I’m glad for those days for that showed my daughter also that it’s okay to have a different kind of party. Which made THIS year’s Corona driven HOME celebrations special in their own way.
We did our first online shopping together, built her a bedazzeld fort as a surprise, pampered her with small presents all day, had a virtual bday party and a few of our closest friends came to visit in the evening for a social distanced 15 min each meet up. And it was still perfect!
That doesn’t mean both of them wouldn’t have LOVED to have a traditional birthday party.
But them willing to adjust and be happy with the little makes for life long personal growth of unexpected surprises. Raising non materialistic kids means being stronger within.
Talking to kids about money is so hard but these simple ways go a long way in making them understand the value of how much you end up paying for what.
Reward Kids With Special One-on-One Time – Did your child behave especially well in a demanding situation, or complete a tricky project or tough chore? Instead of rewarding her with the latest branded toy, treat her to a shared experience that’s more special than regular playtime, say a visit to a museum or a day hike and picnic in an area you’ve never visited.
Be Careful With What You Say – You can’t expect your kids to put ideals above iPhones and other swag unless you walk the walk. While it may seem harmless to comment enviously on a neighbor’s new Beemer or a friend’s designer shoe collection, try to resist—at least when your children are in earshot.
Teach Kids to Pay It Forward – Your child will start spending more time thinking about what others need and how he or she can help, and less time thinking about his own, often fleeting wants. Raising non materialistic kids depends on gratitude.

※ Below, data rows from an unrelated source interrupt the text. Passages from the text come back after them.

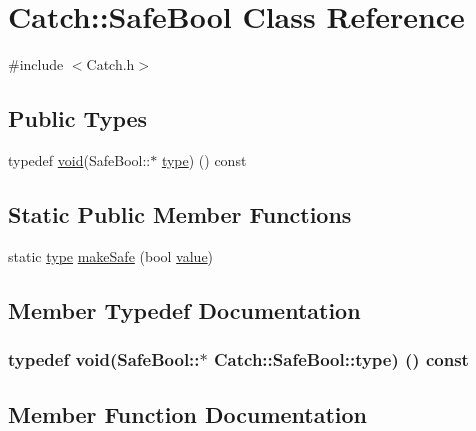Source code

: \hypertarget{class_catch_1_1_safe_bool}{}\section{Catch\+:\+:Safe\+Bool Class Reference}
\label{class_catch_1_1_safe_bool}


{\ttfamily \#include $<$Catch.\+h$>$}

\subsection*{Public Types}
\begin{DoxyCompactItemize}
\item 
typedef \hyperlink{_s_d_l__opengles2__gl2ext_8h_ae5d8fa23ad07c48bb609509eae494c95}{void}(Safe\+Bool\+::$\ast$ \hyperlink{class_catch_1_1_safe_bool_a852cdacb020a98edeee0f4da4cf790d5}{type}) () const 
\end{DoxyCompactItemize}
\subsection*{Static Public Member Functions}
\begin{DoxyCompactItemize}
\item 
static \hyperlink{_s_d_l__opengl_8h_ad5ddf6fca7b585646515660e810e0188}{type} \hyperlink{class_catch_1_1_safe_bool_af0ea63d9820f8bf7a8b76377913c4e77}{make\+Safe} (bool \hyperlink{_s_d_l__opengl__glext_8h_a8ad81492d410ff2ac11f754f4042150f}{value})
\end{DoxyCompactItemize}


\subsection{Member Typedef Documentation}
\subsubsection[{\texorpdfstring{type}{type}}]{\setlength{\rightskip}{0pt plus 5cm}typedef {\bf void}(Safe\+Bool\+::$\ast$ Catch\+::\+Safe\+Bool\+::type) () const }\hypertarget{class_catch_1_1_safe_bool_a852cdacb020a98edeee0f4da4cf790d5}{}\label{class_catch_1_1_safe_bool_a852cdacb020a98edeee0f4da4cf790d5}


\subsection{Member Function Documentation}
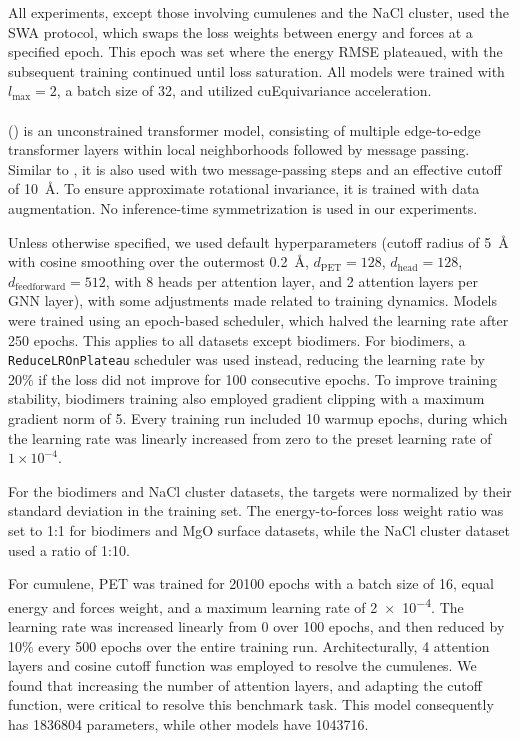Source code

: \documentclass[10pt]{article}
\begin{document}
All experiments, except those involving cumulenes and the NaCl cluster, used the SWA protocol, which swaps the loss weights between energy and forces at a specified epoch. This epoch was set where the energy RMSE plateaued, with the subsequent training continued until loss saturation. All models were trained with $l_{\text{max}} = 2$, a batch size of 32, and utilized cuEquivariance acceleration.


\paragraph{\pet}
\pet (\cite{pc2023}) is an unconstrained transformer model, consisting of multiple edge-to-edge transformer layers within local neighborhoods followed by message passing. Similar to \mace, it is also used with two message-passing steps and an effective cutoff of \qty{10}{\angstrom}. To ensure approximate rotational invariance, it is trained with data augmentation. No inference-time symmetrization is used in our experiments.

Unless otherwise specified, we used default hyperparameters (cutoff radius of \qty{5}{\angstrom} with cosine smoothing over the outermost \qty{0.2}{\angstrom}, $d_{\text{PET}}=128$, $d_{\text{head}}=128$, $d_{\text{feedforward}}=512$, with 8 heads per attention layer, and 2 attention layers per GNN layer), with some adjustments made related to training dynamics. Models were trained using an epoch-based scheduler, which halved the learning rate after 250 epochs. This applies to all datasets except biodimers. For biodimers, a \texttt{ReduceLROnPlateau} scheduler was used instead, reducing the learning rate by 20\% if the loss did not improve for 100 consecutive epochs. To improve training stability, biodimers training also employed gradient clipping with a maximum gradient norm of 5. Every training run included 10 warmup epochs, during which the learning rate was linearly increased from zero to the preset learning rate of $1 \times 10^{-4}$.

For the biodimers and NaCl cluster datasets, the targets were normalized by their standard deviation in the training set. The energy-to-forces loss weight ratio was set to 1:1 for biodimers and MgO surface datasets, while the NaCl cluster dataset used a ratio of 1:10.

For cumulene, PET was trained for \num{20100} epochs with a batch size of \num{16}, equal energy and forces weight, and a maximum learning rate of \num{2e-4}. The learning rate was increased linearly from \num{0} over 100 epochs, and then reduced by 10\% every 500 epochs over the entire training run. Architecturally, \num{4} attention layers and cosine cutoff function was employed to resolve the cumulenes. We found that increasing the number of attention layers, and adapting the cutoff function, were critical to resolve this benchmark task. This \pet model consequently has \num{1836804} parameters, while other models have \num{1043716}.
\end{document}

Limit how much stuff you give – Abundance is good… up to a point. After a while, your possessions become plain items you toss around with no meaning. Think about whether they need the latest learning tools or the best toys (they usually don’t).
Limit and deconstruct advertisements – If your child sees advertising, deconstruct the message and encourage conversation. Let her know ads are trying to sell items, and discuss the ways they’re doing so. Talk about the smiling kids, the fast toys, bright colors and big text—all techniques advertisers use to get kids to like their stuff.
Encourage gratitude and giving – Gratitude reminds children how much they’re blessed and thwarts the desire for more stuff. If your child has toys and clothes galore, remind her how thankful you are and for how much it took to give her these.
When she receives gifts, focus more on how cool it is that Aunt Jane thought of her when she gave her a new play set. Discuss how loved she is by the people who showered her with presents.
Raising non materialistic humans is an important aspect of living a multicultural life.